◆ AIM OF THE TASK
Look through the entries below and return all lines including the word "Extraction".

◆ PROVIDED RECORDS
◇ ◇ ◇ ◇
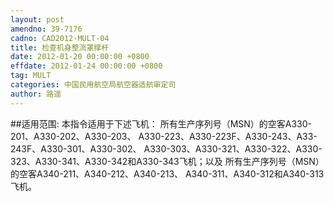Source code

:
 ```yaml
---
layout: post
amendno: 39-7176
cadno: CAD2012-MULT-04
title: 检查机身整流罩撑杆
date: 2012-01-20 00:00:00 +0800
effdate: 2012-01-24 00:00:00 +0800
tag: MULT
categories: 中国民用航空局航空器适航审定司
author: 路遥
---
```


##适用范围:
本指令适用于下述飞机：
所有生产序列号（MSN）的空客A330-201、A330-202、A330-203、 A330-223、A330-223F、A330-243、A33-243F、A330-301、A330-302、 A330-303、A330-321、A330-322、A330-323、A330-341、A330-342和A330-343飞机；以及
所有生产序列号（MSN）的空客A340-211、A340-212、A340-213、 A340-311、A340-312和A340-313飞机。

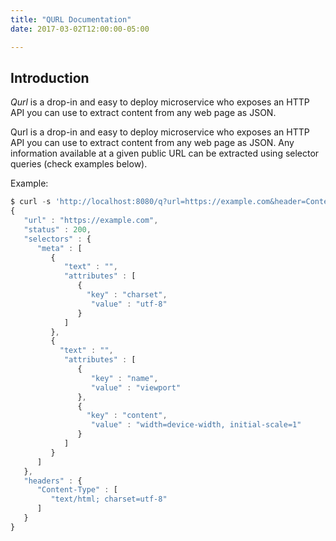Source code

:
 ```yaml
---
title: "QURL Documentation"
date: 2017-03-02T12:00:00-05:00

---
```

## Introduction

*Qurl* is a drop-in and easy to deploy microservice who exposes an HTTP API you
can use to extract content from any web page as JSON.

Qurl is a drop-in and easy to deploy microservice who exposes an HTTP API you
can use to extract content from any web page as JSON. Any information available
at a given public URL can be extracted using selector queries (check examples
below).

Example:

```javascript
$ curl -s 'http://localhost:8080/q?url=https://example.com&header=Content-Type&selector=meta' | json_pp
{
   "url" : "https://example.com",
   "status" : 200,
   "selectors" : {
      "meta" : [
         {
            "text" : "",
            "attributes" : [
               {
                 "key" : "charset",
                  "value" : "utf-8"
               }
            ]
         },
         {
           "text" : "",
            "attributes" : [
               {
                  "key" : "name",
                  "value" : "viewport"
               },
               {
                 "key" : "content",
                  "value" : "width=device-width, initial-scale=1"
               }
            ]
         }
      ]
   },
   "headers" : {
      "Content-Type" : [
         "text/html; charset=utf-8"
      ]
   }
}
```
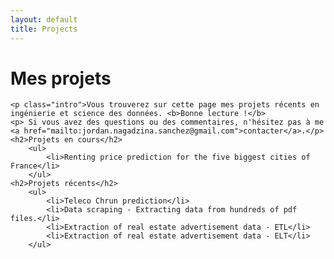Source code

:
```yaml
---
layout: default
title: Projects
---
```


<div class="home">
	<h1 class="pageTitle">Mes projets</h1>

	<p class="intro">Vous trouverez sur cette page mes projets récents en ingénierie et science des données. <b>Bonne lecture !</b>
	<p> Si vous avez des questions ou des commentaires, n'hésitez pas à me  <a href="mailto:jordan.nagadzina.sanchez@gmail.com">contacter</a>.</p>
	<h2>Projets en cours</h2>
		<ul>
			<li>Renting price prediction for the five biggest cities of France</li>
		</ul>
	<h2>Projets récents</h2>
		<ul>
			<li>Teleco Chrun prediction</li>
			<li>Data scraping - Extracting data from hundreds of pdf files.</li>
			<li>Extraction of real estate advertisement data - ETL</li>
			<li>Extraction of real estate advertisement data - ELT</li>
		</ul>
</div>
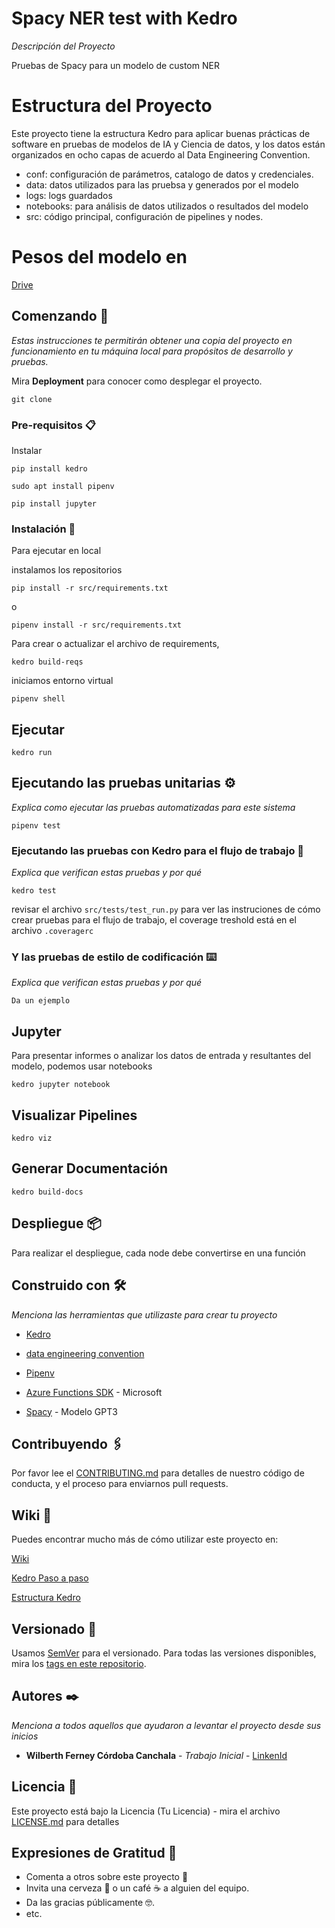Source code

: # Spacy NER test with Kedro

_Descripción del Proyecto_

Pruebas de Spacy para un modelo de custom NER

# Estructura del Proyecto

Este proyecto tiene la estructura Kedro para aplicar buenas prácticas de software en pruebas
de modelos de IA y Ciencia de datos, y los datos están organizados en ocho capas de acuerdo al
Data Engineering Convention.

- conf: configuración de parámetros, catalogo de datos y credenciales.
- data: datos utilizados para las pruebsa y generados por el modelo
- logs: logs guardados
- notebooks: para análisis de datos utilizados o resultados del modelo
- src: código principal, configuración de pipelines y nodes.

# Pesos del modelo en

[Drive](https://drive.google.com/drive/folders/1r1qIzRU8dOtc7VNF7GNCN1cCDvNjsv7n?usp=sharing)

## Comenzando 🚀

_Estas instrucciones te permitirán obtener una copia del proyecto en funcionamiento en tu máquina local para propósitos de desarrollo y pruebas._

Mira **Deployment** para conocer como desplegar el proyecto.

```
git clone
```

### Pre-requisitos 📋

Instalar

```
pip install kedro
```

```
sudo apt install pipenv
```

```
pip install jupyter
```

### Instalación 🔧

Para ejecutar en local

instalamos los repositorios

```
pip install -r src/requirements.txt
```

o

```
pipenv install -r src/requirements.txt
```

Para crear o actualizar el archivo de requirements,

```
kedro build-reqs
```

iniciamos entorno virtual

```
pipenv shell
```

## Ejecutar

```
kedro run
```

## Ejecutando las pruebas unitarias ⚙️

_Explica como ejecutar las pruebas automatizadas para este sistema_

```
pipenv test
```

### Ejecutando las pruebas con Kedro para el flujo de trabajo 🔩

_Explica que verifican estas pruebas y por qué_

```
kedro test
```

revisar el archivo `src/tests/test_run.py` para ver las instruciones de cómo crear
pruebas para el flujo de trabajo, el coverage treshold está en el archivo `.coveragerc`

### Y las pruebas de estilo de codificación ⌨️

_Explica que verifican estas pruebas y por qué_

```
Da un ejemplo
```

## Jupyter

Para presentar informes o analizar los datos de entrada y resultantes del modelo,
podemos usar notebooks

```
kedro jupyter notebook
```

## Visualizar Pipelines

```
kedro viz
```

## Generar Documentación

```
kedro build-docs
```

## Despliegue 📦

Para realizar el despliegue, cada node debe convertirse en una función

## Construido con 🛠️

_Menciona las herramientas que utilizaste para crear tu proyecto_

- [Kedro](https://pypi.org/project/kedro/)
- [data engineering convention](https://kedro.readthedocs.io/en/stable/faq/faq.html#what-is-data-engineering-convention)
- [Pipenv](https://github.com/microsoft/vscode-azurefunctions)

- [Azure Functions SDK](https://pypi.org/project/azure-functions/) - Microsoft
- [Spacy](https://spacy.io/api/data-formats) - Modelo GPT3

## Contribuyendo 🖇️

Por favor lee el [CONTRIBUTING.md](https://gist.github.com/villanuevand/xxxxxx) para detalles de nuestro código de conducta, y el proceso para enviarnos pull requests.

## Wiki 📖

Puedes encontrar mucho más de cómo utilizar este proyecto en:

[Wiki](https://github.com/tu/proyecto/wiki)

[Kedro Paso a paso](https://www.notion.so/fecork/Kedro-paso-a-paso-71a3fa04d41c45409824db8cc27753b8)

[Estructura Kedro](https://www.notion.so/fecork/Estructura-Kedro-en-Python-6ced565ed4eb4a78888f6e7af57799c1)

## Versionado 📌

Usamos [SemVer](http://semver.org/) para el versionado. Para todas las versiones disponibles, mira los [tags en este repositorio](https://github.com/tu/proyecto/tags).

## Autores ✒️

_Menciona a todos aquellos que ayudaron a levantar el proyecto desde sus inicios_

- **Wilberth Ferney Córdoba Canchala** - _Trabajo Inicial_ - [LinkenId](https://github.com/villanuevand)

## Licencia 📄

Este proyecto está bajo la Licencia (Tu Licencia) - mira el archivo [LICENSE.md](LICENSE.md) para detalles

## Expresiones de Gratitud 🎁

- Comenta a otros sobre este proyecto 📢
- Invita una cerveza 🍺 o un café ☕ a alguien del equipo.
- Da las gracias públicamente 🤓.
- etc.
◇ ◇ ◇ ◇
◆ ANSWER SPACE
			<li>Extraction of real estate advertisement data - ETL</li>
			<li>Extraction of real estate advertisement data - ELT</li>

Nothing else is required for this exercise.